EXERCISE AIM:
Reproduce each entry exactly.

Stored items:
_____

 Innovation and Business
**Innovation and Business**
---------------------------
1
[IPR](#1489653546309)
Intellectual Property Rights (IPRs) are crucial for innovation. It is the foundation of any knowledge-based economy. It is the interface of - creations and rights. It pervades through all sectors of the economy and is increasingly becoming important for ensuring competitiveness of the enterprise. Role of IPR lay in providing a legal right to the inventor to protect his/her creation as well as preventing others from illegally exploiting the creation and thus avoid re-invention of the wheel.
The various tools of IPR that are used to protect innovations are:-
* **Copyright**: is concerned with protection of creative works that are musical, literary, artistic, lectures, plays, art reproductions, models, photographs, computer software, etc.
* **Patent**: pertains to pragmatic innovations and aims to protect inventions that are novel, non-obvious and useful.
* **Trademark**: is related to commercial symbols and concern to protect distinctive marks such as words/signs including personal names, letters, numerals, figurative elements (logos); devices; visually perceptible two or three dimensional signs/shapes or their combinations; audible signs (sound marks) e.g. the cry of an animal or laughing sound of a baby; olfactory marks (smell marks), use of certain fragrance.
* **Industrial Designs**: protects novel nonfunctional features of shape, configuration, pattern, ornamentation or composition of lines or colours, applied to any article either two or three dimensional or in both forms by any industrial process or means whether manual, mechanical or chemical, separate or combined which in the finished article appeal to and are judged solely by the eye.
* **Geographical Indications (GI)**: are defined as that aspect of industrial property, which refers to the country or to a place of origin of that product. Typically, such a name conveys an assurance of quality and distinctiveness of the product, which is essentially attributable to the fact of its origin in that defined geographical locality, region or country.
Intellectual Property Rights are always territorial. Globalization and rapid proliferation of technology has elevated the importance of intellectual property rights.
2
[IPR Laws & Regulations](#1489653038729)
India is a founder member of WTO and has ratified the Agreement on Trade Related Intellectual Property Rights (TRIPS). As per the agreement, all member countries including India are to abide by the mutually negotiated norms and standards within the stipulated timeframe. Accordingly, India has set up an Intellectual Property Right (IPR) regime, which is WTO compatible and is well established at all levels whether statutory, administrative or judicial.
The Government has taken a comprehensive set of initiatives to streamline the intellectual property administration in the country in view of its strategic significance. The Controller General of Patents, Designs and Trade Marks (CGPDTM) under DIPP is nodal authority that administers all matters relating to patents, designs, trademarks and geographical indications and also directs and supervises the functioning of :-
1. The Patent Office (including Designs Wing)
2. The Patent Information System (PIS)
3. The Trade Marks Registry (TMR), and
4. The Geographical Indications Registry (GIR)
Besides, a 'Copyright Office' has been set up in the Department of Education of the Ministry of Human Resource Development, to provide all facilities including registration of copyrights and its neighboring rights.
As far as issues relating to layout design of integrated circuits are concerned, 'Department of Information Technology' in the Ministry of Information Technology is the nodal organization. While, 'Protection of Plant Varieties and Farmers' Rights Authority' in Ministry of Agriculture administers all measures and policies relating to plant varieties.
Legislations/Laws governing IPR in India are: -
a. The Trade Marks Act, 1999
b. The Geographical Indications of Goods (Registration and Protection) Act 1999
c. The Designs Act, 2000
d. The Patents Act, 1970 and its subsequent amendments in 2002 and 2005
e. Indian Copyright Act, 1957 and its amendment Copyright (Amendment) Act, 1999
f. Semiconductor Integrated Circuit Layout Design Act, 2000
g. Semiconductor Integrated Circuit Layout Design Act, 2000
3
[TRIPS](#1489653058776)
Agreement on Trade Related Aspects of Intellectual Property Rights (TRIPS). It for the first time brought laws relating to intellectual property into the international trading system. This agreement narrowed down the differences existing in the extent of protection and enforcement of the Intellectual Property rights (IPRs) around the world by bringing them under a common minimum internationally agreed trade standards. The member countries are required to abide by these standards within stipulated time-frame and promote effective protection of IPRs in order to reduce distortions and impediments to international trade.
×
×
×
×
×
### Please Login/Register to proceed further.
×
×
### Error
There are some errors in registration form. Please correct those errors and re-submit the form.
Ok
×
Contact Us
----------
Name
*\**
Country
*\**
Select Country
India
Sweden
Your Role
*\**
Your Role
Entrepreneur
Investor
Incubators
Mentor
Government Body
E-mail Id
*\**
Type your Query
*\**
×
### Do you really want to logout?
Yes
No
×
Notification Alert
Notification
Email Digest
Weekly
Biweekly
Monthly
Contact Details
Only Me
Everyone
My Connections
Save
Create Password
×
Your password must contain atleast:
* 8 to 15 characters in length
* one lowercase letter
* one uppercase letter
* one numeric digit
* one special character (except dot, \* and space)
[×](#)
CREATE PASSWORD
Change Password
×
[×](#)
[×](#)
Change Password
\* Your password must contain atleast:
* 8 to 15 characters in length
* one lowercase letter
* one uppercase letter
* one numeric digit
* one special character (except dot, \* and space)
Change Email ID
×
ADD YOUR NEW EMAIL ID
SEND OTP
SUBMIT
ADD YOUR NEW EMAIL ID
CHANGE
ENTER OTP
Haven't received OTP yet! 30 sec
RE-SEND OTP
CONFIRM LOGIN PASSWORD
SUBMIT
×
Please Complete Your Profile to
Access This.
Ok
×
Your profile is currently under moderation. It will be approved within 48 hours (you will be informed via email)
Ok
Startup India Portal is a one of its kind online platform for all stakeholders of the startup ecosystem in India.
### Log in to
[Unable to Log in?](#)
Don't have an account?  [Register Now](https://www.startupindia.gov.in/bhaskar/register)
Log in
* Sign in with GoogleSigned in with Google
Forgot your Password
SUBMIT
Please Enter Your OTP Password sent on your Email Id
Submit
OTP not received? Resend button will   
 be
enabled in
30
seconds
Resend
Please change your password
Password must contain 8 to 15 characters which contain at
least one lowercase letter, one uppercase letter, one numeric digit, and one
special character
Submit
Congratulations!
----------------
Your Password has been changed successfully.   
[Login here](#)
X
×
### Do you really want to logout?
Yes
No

_____

RESPONSE BOX:
 Innovation and Business
**Innovation and Business**
---------------------------
1
[IPR](#1489653546309)
Intellectual Property Rights (IPRs) are crucial for innovation. It is the foundation of any knowledge-based economy. It is the interface of - creations and rights. It pervades through all sectors of the economy and is increasingly becoming important for ensuring competitiveness of the enterprise. Role of IPR lay in providing a legal right to the inventor to protect his/her creation as well as preventing others from illegally exploiting the creation and thus avoid re-invention of the wheel.
The various tools of IPR that are used to protect innovations are:-
* **Copyright**: is concerned with protection of creative works that are musical, literary, artistic, lectures, plays, art reproductions, models, photographs, computer software, etc.
* **Patent**: pertains to pragmatic innovations and aims to protect inventions that are novel, non-obvious and useful.
* **Trademark**: is related to commercial symbols and concern to protect distinctive marks such as words/signs including personal names, letters, numerals, figurative elements (logos); devices; visually perceptible two or three dimensional signs/shapes or their combinations; audible signs (sound marks) e.g. the cry of an animal or laughing sound of a baby; olfactory marks (smell marks), use of certain fragrance.
* **Industrial Designs**: protects novel nonfunctional features of shape, configuration, pattern, ornamentation or composition of lines or colours, applied to any article either two or three dimensional or in both forms by any industrial process or means whether manual, mechanical or chemical, separate or combined which in the finished article appeal to and are judged solely by the eye.
* **Geographical Indications (GI)**: are defined as that aspect of industrial property, which refers to the country or to a place of origin of that product. Typically, such a name conveys an assurance of quality and distinctiveness of the product, which is essentially attributable to the fact of its origin in that defined geographical locality, region or country.
Intellectual Property Rights are always territorial. Globalization and rapid proliferation of technology has elevated the importance of intellectual property rights.
2
[IPR Laws & Regulations](#1489653038729)
India is a founder member of WTO and has ratified the Agreement on Trade Related Intellectual Property Rights (TRIPS). As per the agreement, all member countries including India are to abide by the mutually negotiated norms and standards within the stipulated timeframe. Accordingly, India has set up an Intellectual Property Right (IPR) regime, which is WTO compatible and is well established at all levels whether statutory, administrative or judicial.
The Government has taken a comprehensive set of initiatives to streamline the intellectual property administration in the country in view of its strategic significance. The Controller General of Patents, Designs and Trade Marks (CGPDTM) under DIPP is nodal authority that administers all matters relating to patents, designs, trademarks and geographical indications and also directs and supervises the functioning of :-
1. The Patent Office (including Designs Wing)
2. The Patent Information System (PIS)
3. The Trade Marks Registry (TMR), and
4. The Geographical Indications Registry (GIR)
Besides, a 'Copyright Office' has been set up in the Department of Education of the Ministry of Human Resource Development, to provide all facilities including registration of copyrights and its neighboring rights.
As far as issues relating to layout design of integrated circuits are concerned, 'Department of Information Technology' in the Ministry of Information Technology is the nodal organization. While, 'Protection of Plant Varieties and Farmers' Rights Authority' in Ministry of Agriculture administers all measures and policies relating to plant varieties.
Legislations/Laws governing IPR in India are: -
a. The Trade Marks Act, 1999
b. The Geographical Indications of Goods (Registration and Protection) Act 1999
c. The Designs Act, 2000
d. The Patents Act, 1970 and its subsequent amendments in 2002 and 2005
e. Indian Copyright Act, 1957 and its amendment Copyright (Amendment) Act, 1999
f. Semiconductor Integrated Circuit Layout Design Act, 2000
g. Semiconductor Integrated Circuit Layout Design Act, 2000
3
[TRIPS](#1489653058776)
Agreement on Trade Related Aspects of Intellectual Property Rights (TRIPS). It for the first time brought laws relating to intellectual property into the international trading system. This agreement narrowed down the differences existing in the extent of protection and enforcement of the Intellectual Property rights (IPRs) around the world by bringing them under a common minimum internationally agreed trade standards. The member countries are required to abide by these standards within stipulated time-frame and promote effective protection of IPRs in order to reduce distortions and impediments to international trade.
×
×
×
×
×
### Please Login/Register to proceed further.
×
×
### Error
There are some errors in registration form. Please correct those errors and re-submit the form.
Ok
×
Contact Us
----------
Name
*\**
Country
*\**
Select Country
India
Sweden
Your Role
*\**
Your Role
Entrepreneur
Investor
Incubators
Mentor
Government Body
E-mail Id
*\**
Type your Query
*\**
×
### Do you really want to logout?
Yes
No
×
Notification Alert
Notification
Email Digest
Weekly
Biweekly
Monthly
Contact Details
Only Me
Everyone
My Connections
Save
Create Password
×
Your password must contain atleast:
* 8 to 15 characters in length
* one lowercase letter
* one uppercase letter
* one numeric digit
* one special character (except dot, \* and space)
[×](#)
CREATE PASSWORD
Change Password
×
[×](#)
[×](#)
Change Password
\* Your password must contain atleast:
* 8 to 15 characters in length
* one lowercase letter
* one uppercase letter
* one numeric digit
* one special character (except dot, \* and space)
Change Email ID
×
ADD YOUR NEW EMAIL ID
SEND OTP
SUBMIT
ADD YOUR NEW EMAIL ID
CHANGE
ENTER OTP
Haven't received OTP yet! 30 sec
RE-SEND OTP
CONFIRM LOGIN PASSWORD
SUBMIT
×
Please Complete Your Profile to
Access This.
Ok
×
Your profile is currently under moderation. It will be approved within 48 hours (you will be informed via email)
Ok
Startup India Portal is a one of its kind online platform for all stakeholders of the startup ecosystem in India.
### Log in to
[Unable to Log in?](#)
Don't have an account?  [Register Now](https://www.startupindia.gov.in/bhaskar/register)
Log in
* Sign in with GoogleSigned in with Google
Forgot your Password
SUBMIT
Please Enter Your OTP Password sent on your Email Id
Submit
OTP not received? Resend button will   
 be
enabled in
30
seconds
Resend
Please change your password
Password must contain 8 to 15 characters which contain at
least one lowercase letter, one uppercase letter, one numeric digit, and one
special character
Submit
Congratulations!
----------------
Your Password has been changed successfully.   
[Login here](#)
X
×
### Do you really want to logout?
Yes
No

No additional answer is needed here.